You will find that the source for the article is Susan Singer who volunteers at Spence-Chapin. Nowhere will you find that Spence-Chapin is an adoption agency. It’s official IRS name is Spence-Chapin Services to Families and Children and it is a registered non-profit. But, as we know, non-profit, for tax purposes, does not always mean “doesn’t make money or doesn’t have a vested interest in making money to sustain itself.”

According to their form 990, filed with the IRS for tax year 2014, “THE MISSION OF SPENCE-CHAPIN IS TO PROVIDE ADOPTION AND ADOPTION-RELATED SERVICES OF THE HIGHEST QUALITY.” In tax year 2014 they also received almost $1,700,000 in funds. They paid out almost $120,000 in grants (not sure exactly what kinds of grants), and $4,142,000 were paid in SALARIES to employees of this agency. Their total amount of assets, at the end of 2014, were almost $56,000,000. Yes, fifty-six MILLION dollars. Of the board, there are a couple dozen members. Five of those board members receive a paycheck.

The executive director, Emily Forhman, makes almost $200,000 a year.

The CFO, Rick Stewart, makes almost $160,000 a year.

The director for adoption, David Nish, makes $120,000 a year.

The director of marketing, Leslie Case, makes a little over $100,000 a year.

And their attorney, Yekaterina Trambitskaya, is paid $104,000 a year.

(Let’s not forget the endowment fund that is totally separate of all this that keeps collecting interest. It’s net worth for 2014 was 37 1/2 million dollars)

We shouldn’t forget that it’s okay to make a couple hundred thousand dollars a year as a salary when you run a non profit as long as that isn’t you MAIN goal, according to the IRS.

(Contrary to Spence-Chapin’s 2013 newsletter that they will no longer be facilitating infant adoptions, they still continue to do so)

Now that we’ve established where this article is coming from, who has influenced it, and what it does, let’s talk cradle care.

Spence-Chapin calls it “interim care.” I am not totally opposed to cradle care. I think it is good for a mother to take a few weeks, let her body heal, make a sound judgement call, before making such a life-changing decision, such as relinquishing her child. If done correctly, cradle care can be a valuable tool to diminish the number of unnecessary domestic infant adoptions in the United States. Instead of having a mother sign away her rights, days or hours after birth, she has more time to think, more time to get used to the idea of her baby not being with her. I have met so many first moms, over the years, who have changed their mind a week after relinquishing and there is nothing that can be done. So, no, I’m not totally opposed to cradle care. What I am opposed to is an adoption agency providing the cradle care.
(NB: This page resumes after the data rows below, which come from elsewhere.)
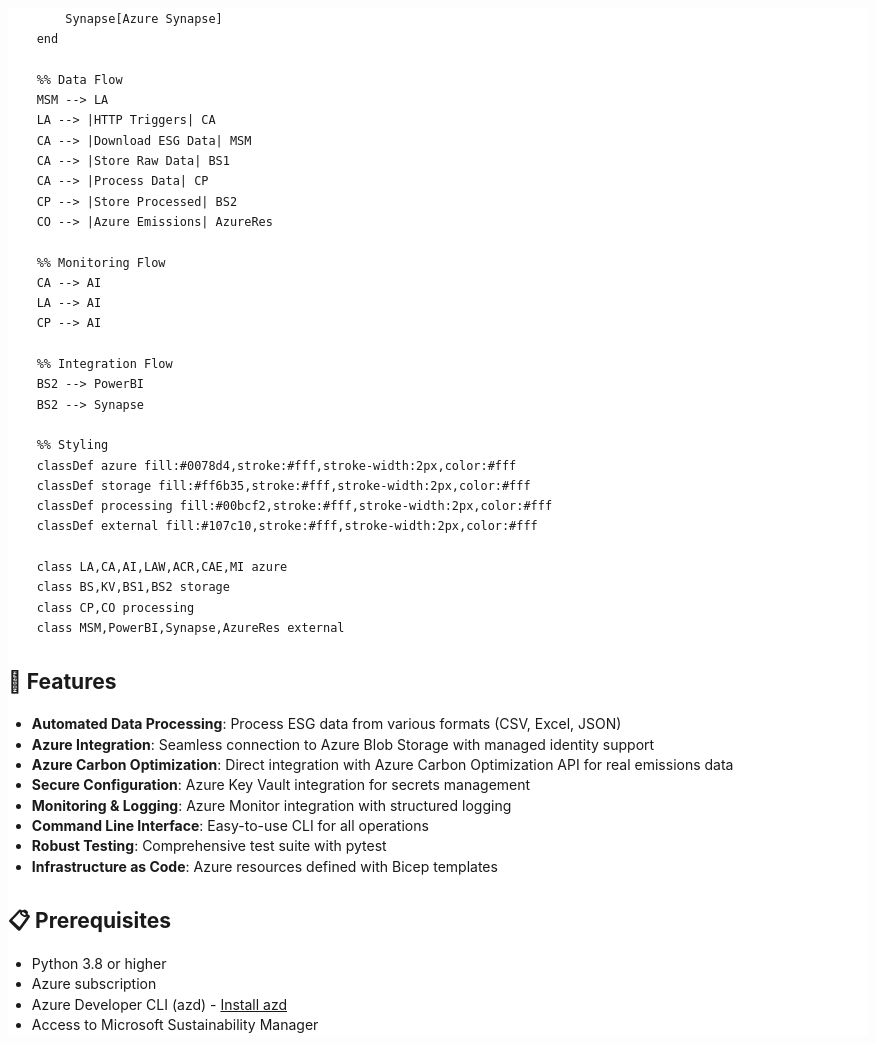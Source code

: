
 ```mermaid
        Synapse[Azure Synapse]
    end

    %% Data Flow
    MSM --> LA
    LA --> |HTTP Triggers| CA
    CA --> |Download ESG Data| MSM
    CA --> |Store Raw Data| BS1
    CA --> |Process Data| CP
    CP --> |Store Processed| BS2
    CO --> |Azure Emissions| AzureRes
    
    %% Monitoring Flow
    CA --> AI
    LA --> AI
    CP --> AI
    
    %% Integration Flow
    BS2 --> PowerBI
    BS2 --> Synapse
    
    %% Styling
    classDef azure fill:#0078d4,stroke:#fff,stroke-width:2px,color:#fff
    classDef storage fill:#ff6b35,stroke:#fff,stroke-width:2px,color:#fff
    classDef processing fill:#00bcf2,stroke:#fff,stroke-width:2px,color:#fff
    classDef external fill:#107c10,stroke:#fff,stroke-width:2px,color:#fff
    
    class LA,CA,AI,LAW,ACR,CAE,MI azure
    class BS,KV,BS1,BS2 storage
    class CP,CO processing
    class MSM,PowerBI,Synapse,AzureRes external
```

## 🚀 Features

- **Automated Data Processing**: Process ESG data from various formats (CSV, Excel, JSON)
- **Azure Integration**: Seamless connection to Azure Blob Storage with managed identity support
- **Azure Carbon Optimization**: Direct integration with Azure Carbon Optimization API for real emissions data
- **Secure Configuration**: Azure Key Vault integration for secrets management
- **Monitoring & Logging**: Azure Monitor integration with structured logging
- **Command Line Interface**: Easy-to-use CLI for all operations
- **Robust Testing**: Comprehensive test suite with pytest
- **Infrastructure as Code**: Azure resources defined with Bicep templates

## 📋 Prerequisites

- Python 3.8 or higher
- Azure subscription
- Azure Developer CLI (azd) - [Install azd](https://learn.microsoft.com/en-us/azure/developer/azure-developer-cli/install-azd)
- Access to Microsoft Sustainability Manager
Why? Because it’s a horrible conflict of interest. I have worked on too many cases where the mother has not yet relinquished her rights, the agency has custody of the baby, she has asked for the baby back, and has been met with nothing but problems, red tape, and outright refusal to return her baby. Even agencies who return the baby willingly, have a vested (and financial, as we’ve seen above) interest in making sure that baby is successfully adopted out to recoup fees (see hyperlink for access to Spence-Chapin’s form 990).

Besides the obvious conflict of interest, there remains the fact that most of these babies DO have a loving mother that can “cuddle and nurture” their newborns while awaiting the adoption process. Why are these babies not taken home by their mothers to care for? Well, the most obvious answer would be because there are no financial resources for her to be able to do so. Yet, we see that Spence-Chapin is providing diapers, formula, clothes, and transportation to their volunteer “cuddlers.” Why aren’t they providing this to new moms while they decide whether or not to relinquish? Quite simply because once a mom takes her baby home, the chances of her actually relinquishing drop tremendously. Some moms may not want to take the baby home because “it would make it too hard to give the baby up later.” If that’s the case, the reasons behind going through with relinquishment must not have been very solid. Besides, we all know that’s what the agencies tell you. “Don’t take that baby home! It will make it VERY hard on you once you relinquish!”  Here’s the thing…baby home or not, it’s hard, the same kind of hard, and it just gets harder as the years go by.

So, just to recap, Spence-Chapin is providing diapers, formula, clothing and transportation to volunteers taking care of babies, but not to the mothers to take care of their babies while making a final decision.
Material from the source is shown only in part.